TASK BRIEF: Check each line of the material. Copy those containing "utils".

DATA FOR REVIEW:
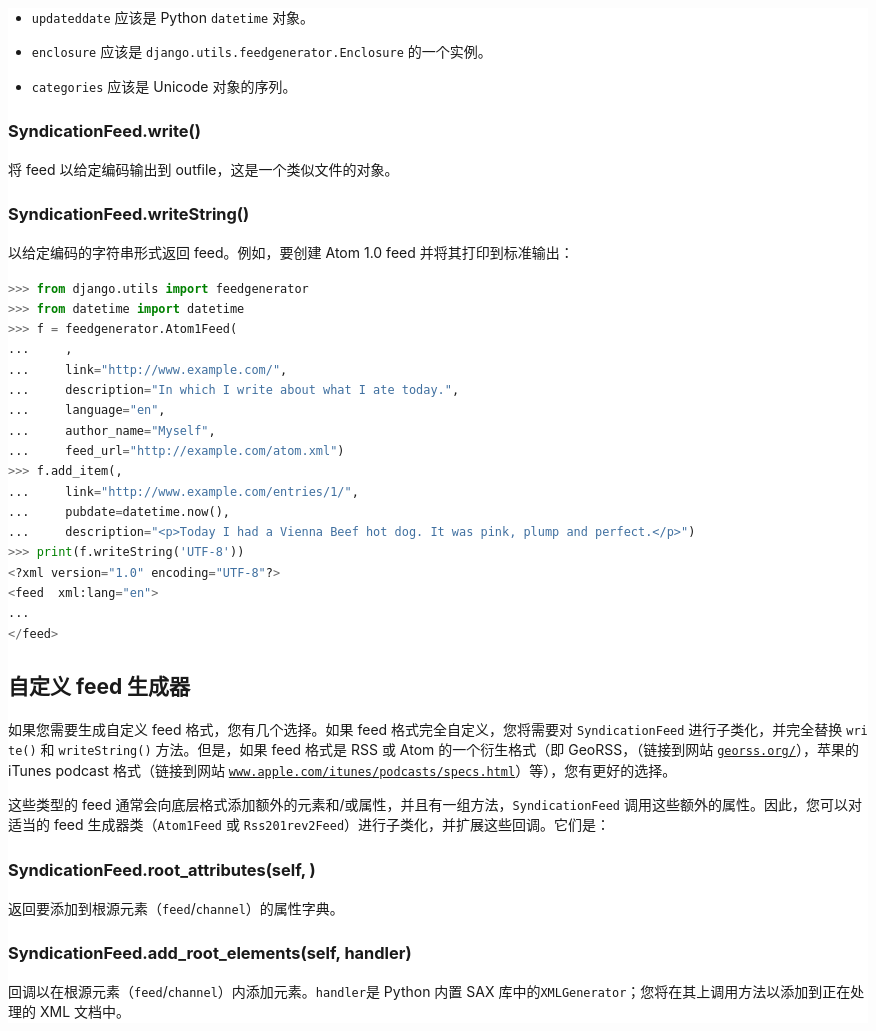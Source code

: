 +   `updateddate` 应该是 Python `datetime` 对象。

+   `enclosure` 应该是 `django.utils.feedgenerator.Enclosure` 的一个实例。

+   `categories` 应该是 Unicode 对象的序列。

### SyndicationFeed.write()

将 feed 以给定编码输出到 outfile，这是一个类似文件的对象。

### SyndicationFeed.writeString()

以给定编码的字符串形式返回 feed。例如，要创建 Atom 1.0 feed 并将其打印到标准输出：

```py
>>> from django.utils import feedgenerator 
>>> from datetime import datetime 
>>> f = feedgenerator.Atom1Feed( 
...     , 
...     link="http://www.example.com/", 
...     description="In which I write about what I ate today.", 
...     language="en", 
...     author_name="Myself", 
...     feed_url="http://example.com/atom.xml") 
>>> f.add_item(, 
...     link="http://www.example.com/entries/1/", 
...     pubdate=datetime.now(), 
...     description="<p>Today I had a Vienna Beef hot dog. It was pink, plump and perfect.</p>") 
>>> print(f.writeString('UTF-8')) 
<?xml version="1.0" encoding="UTF-8"?> 
<feed  xml:lang="en"> 
... 
</feed> 

```

## 自定义 feed 生成器

如果您需要生成自定义 feed 格式，您有几个选择。如果 feed 格式完全自定义，您将需要对 `SyndicationFeed` 进行子类化，并完全替换 `write()` 和 `writeString()` 方法。但是，如果 feed 格式是 RSS 或 Atom 的一个衍生格式（即 GeoRSS，（链接到网站 [`georss.org/`](http://georss.org/)），苹果的 iTunes podcast 格式（链接到网站 [`www.apple.com/itunes/podcasts/specs.html`](http://www.apple.com/itunes/podcasts/specs.html)）等），您有更好的选择。

这些类型的 feed 通常会向底层格式添加额外的元素和/或属性，并且有一组方法，`SyndicationFeed` 调用这些额外的属性。因此，您可以对适当的 feed 生成器类（`Atom1Feed` 或 `Rss201rev2Feed`）进行子类化，并扩展这些回调。它们是：

### SyndicationFeed.root_attributes(self, )

返回要添加到根源元素（`feed`/`channel`）的属性字典。

### SyndicationFeed.add_root_elements(self, handler)

回调以在根源元素（`feed`/`channel`）内添加元素。`handler`是 Python 内置 SAX 库中的`XMLGenerator`；您将在其上调用方法以添加到正在处理的 XML 文档中。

YOUR RESPONSE:
+   `enclosure` 应该是 `django.utils.feedgenerator.Enclosure` 的一个实例。
>>> from django.utils import feedgenerator 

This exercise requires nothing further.